AWS Blog

Amazon Elasticsearch Service support for Elasticsearch 5.1

by Tara Walker | on | in Amazon Elasticsearch Service, Launch | | Comments

The Amazon Elasticsearch Service is a fully managed service that provides easier deployment, operation, and scale for the Elasticsearch open-source search and analytics engine. We are excited to announce that Amazon Elasticsearch Service now supports Elasticsearch 5.1 and Kibana 5.1.

Elasticsearch 5 comes with a ton of new features and enhancements that customers can now take advantage of in Amazon Elasticsearch service. Elements of the Elasticsearch 5 release are as follow:

  • Indexing performance: Improved Indexing throughput with updates to lock implementation & async translog fsyncing
  • Ingestion Pipelines: Incoming data can be sent to a pipeline that applies a series of ingestion processors, allowing transformation to the exact data you want to have in your search index. There are twenty processors included, from simple appending to complex regex applications
  • Painless scripting: Amazon Elasticsearch Service supports Painless, a new secure and performant scripting language for Elasticsearch 5. You can use scripting to change the precedence of search results, delete index fields by query, modify search results to return specific fields, and more.
  • New data structures: Lucene 6 data structures, new data types; half_float, text, keyword, and more complete support for dots-in-fieldnames
  • Search and Aggregations: Refactored search API, BM25 relevance calculations, Instant Aggregations, improvements to histogram aggregations & terms aggregations, and rewritten percolator & completion suggester
  • User experience: Strict settings and body & query string parameter validation, index management improvement, default deprecation logging, new shard allocation API, and new indices efficiency pattern for rollover & shrink APIs
  • Java REST client: simple HTTP/REST Java client that works with Java 7 and handles retry on node failure, as well as, round-robin, sniffing, and logging of requests
  • Other improvements: Lazy unicast hosts DNS lookup, automatic parallel tasking of reindex, update-by-query, delete-by-query, and search cancellation by task management API

The compelling new enhancements of Elasticsearch 5 are meant to make the service faster and easier to use while providing better security. Amazon Elasticsearch Service is a managed service designed to aid customers in building, developing and deploying solutions with Elasticsearch by providing the following capabilities:

  • Multiple configurations of instance types
  • Amazon EBS volumes for data storage
  • Cluster stability improvement with dedicated master nodes
  • Zone awareness – Cluster node allocation across two Availability Zones in the region
  • Access Control & Security with AWS Identity and Access Management (IAM)
  • Various geographical locations/regions for resources
  • Amazon Elasticsearch domain snapshots for replication, backup and restore
  • Integration with Amazon CloudWatch for monitoring Amazon Elasticsearch domain metrics
  • Integration with AWS CloudTrail for configuration auditing
  • Integration with other AWS Services like Kinesis Firehose and DynamoDB for loading of real-time streaming data into Amazon Elasticsearch Service

Amazon Elasticsearch Service allows dynamic changes with zero downtime. You can add instances, remove instances, change instance sizes, change storage configuration, and make other changes dynamically.

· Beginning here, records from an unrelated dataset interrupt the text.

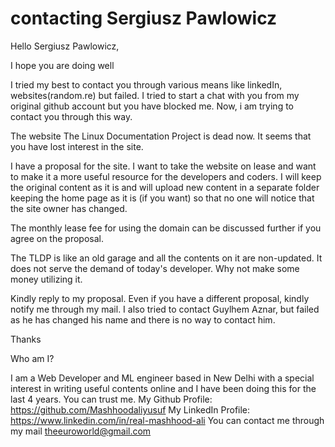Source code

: # contacting Sergiusz Pawlowicz
Hello Sergiusz Pawlowicz,

I hope you are doing well

I tried my best to contact you through various means like linkedIn, websites(random.re) but failed. I tried to start a chat with you from my original github account but you have blocked me.
Now, i am trying to contact you through this way.

The website The Linux Documentation Project is dead now. It seems that you have lost interest in the site.

I have a proposal for the site.
I want to take the website on lease and want to make it a more useful resource for the developers and coders.
I will keep the original content as it is and will upload new content in a separate folder keeping the home page as it is (if you want) so that no one will notice that the site owner has changed.

The monthly lease fee for using the domain can be discussed further if you agree on the proposal.

The TLDP is like an old garage and all the contents on it are non-updated. It does not serve the demand of today's developer. Why not make some money utilizing it. 

Kindly reply to my proposal. Even if you have a different proposal, kindly notify me through my mail.
I also tried to contact Guylhem Aznar, but failed as he has changed his name and there is no way to contact him.

Thanks


Who am I?

I am a Web Developer and ML engineer based in New Delhi with a special interest in writing useful contents online and I have been doing this for the last 4 years. You can trust me.
My Github Profile: https://github.com/Mashhoodaliyusuf
My LinkedIn Profile: https://www.linkedin.com/in/real-mashhood-ali
You can contact me through my mail theeuroworld@gmail.com

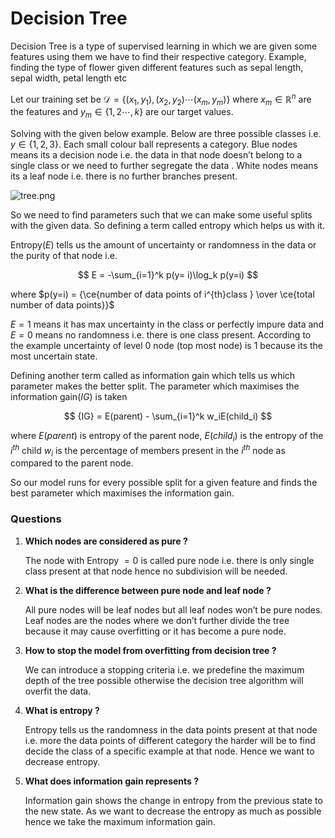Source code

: # Decision Tree

Decision Tree is a type of supervised learning in which we are given some features using them we have to find their respective category. Example, finding the type of flower given different features such as sepal length, sepal width, petal length etc

Let our training set be $\mathcal{D} = \{(x_1,y_1),(x_2,y_2) \cdots (x_m,y_m)\}$ where $x_m \in \mathbb{R}^n$ are the features and $y_m \in \{1,2\cdots,k\}$ are our target values.

Solving with the given below example. Below are three possible classes i.e. $y \in \{1,2,3\}$. Each small colour ball represents a category. Blue nodes means its a decision node i.e. the data in that node doesn’t belong to a single class or we need to further segregate the data . White nodes means its a leaf node i.e. there is no further branches present.

![tree.png](Decision%20Tree/tree.png)

So we need to find parameters such that we can make some useful splits with the given data. So defining a term called entropy which helps us with it.

Entropy$(E)$ tells us the amount of uncertainty or randomness in the data or the purity of that node i.e.    

$$
E = -\sum_{i=1}^k p(y= i)\log_k p(y=i)
$$

where $p(y=i) = {\ce{number of data points of i^{th}class } \over \ce{total number of data points}}$ 

$E = 1$ means it has max uncertainty in the class or perfectly impure data and $E = 0$ means no randomness i.e. there is one class present. According to the example uncertainty of level $0$ node (top most node) is $1$ because its the most uncertain state. 

Defining another term called as information gain which tells us which parameter makes the better split. The parameter which maximises the information gain$(IG)$ is taken

$$
{IG} = E(parent) - \sum_{i=1}^k w_iE(child_i) 
$$

where $E(parent)$ is entropy of the parent node, $E(child_i)$ is the entropy of the $i^{th}$ child $w_i$ is the percentage of members present in the $i^{th}$ node as compared to the parent node.

So our model runs for every possible split for a given feature and finds the best parameter which maximises the information gain.

### Questions

1. **Which nodes are considered as pure ?**
    
    The node with Entropy $=0$ is called pure node i.e. there is only single class present at that node hence no subdivision will be needed. 
    
2. **What is the difference between pure node and leaf node ?**
    
    All pure nodes will be leaf nodes but all leaf nodes won’t be pure nodes. Leaf nodes are the nodes where we don’t further divide the tree because it may cause overfitting or it has become a pure node.
    
3. **How to stop the model from overfitting from decision tree ?**
    
    We can introduce a stopping criteria i.e. we predefine the maximum depth of the tree possible otherwise the decision tree algorithm will overfit the data.
    
4. **What is entropy ?**
    
    Entropy tells us the randomness in the data points present at that node i.e. more the data points of different category the harder will be to find decide the class of a specific example at that node. Hence we want to decrease entropy.
    
5. **What does information gain represents ?**
    
    Information gain shows the change in entropy from the previous state to the new state. As we want to decrease the entropy as much as possible hence we take the maximum information gain.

The best way to highlight some of the aforementioned capabilities is with an example.

During a presentation at the IT/Dev conference, I demonstrated how to build a serverless employee onboarding system using Express.js, AWS Lambda, Amazon DynamoDB, and Amazon S3. In the demo, the information collected was personnel data stored in DynamoDB about an employee going through a fictional onboarding process. Imagine if the collected employee data could be searched, queried, and analyzed as needed by the company’s HR department. We can easily augment the onboarding system to add these capabilities by enabling the employee table to use DynamoDB Streams to trigger Lambda and store the desired employee attributes in Amazon Elasticsearch Service.

The result is the following solution architecture:

We will focus solely on how to dynamically store and index employee data to Amazon Elasticseach Service each time an employee record is entered and subsequently stored in the database.
To add this enhancement to the existing aforementioned onboarding solution, we will implement the solution as noted by the detailed cloud architecture diagram below:

Let’s look at how to implement the employee load process to the Amazon Elasticsearch Service, which is the first process flow shown in the diagram above.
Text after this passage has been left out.